TASK TO COMPLETE » In the listing that follows, how many lines have the word "write" in them? Give only the number.
(RECORDS begins)
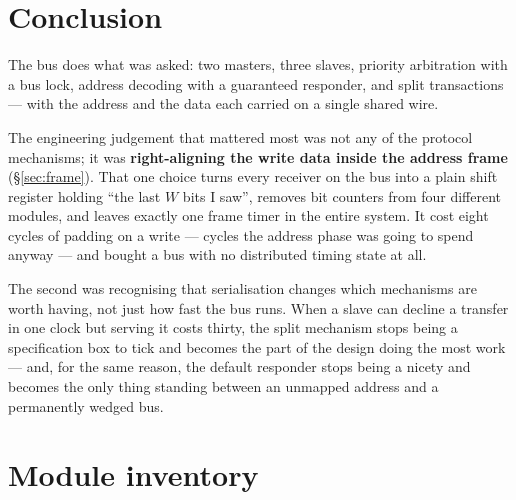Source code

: \documentclass[11pt,a4paper]{article}
\begin{document}
\section{Conclusion}

The bus does what was asked: two masters, three slaves, priority arbitration
with a bus lock, address decoding with a guaranteed responder, and split
transactions --- with the address and the data each carried on a single
shared wire.

The engineering judgement that mattered most was not any of the protocol
mechanisms; it was \textbf{right-aligning the write data inside the address
frame} (\S\ref{sec:frame}). That one choice turns every receiver on the bus
into a plain shift register holding ``the last $W$ bits I saw'', removes bit
counters from four different modules, and leaves exactly one frame timer in
the entire system. It cost eight cycles of padding on a write --- cycles the
address phase was going to spend anyway --- and bought a bus with no
distributed timing state at all.

The second was recognising that serialisation changes which mechanisms are
worth having, not just how fast the bus runs. When a slave can decline a
transfer in one clock but serving it costs thirty, the split mechanism stops
being a specification box to tick and becomes the part of the design doing
the most work --- and, for the same reason, the default responder stops being
a nicety and becomes the only thing standing between an unmapped address and
a permanently wedged bus.

\appendix
\section{Module inventory}
\end{document}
(RECORDS ends)
REPLY » 2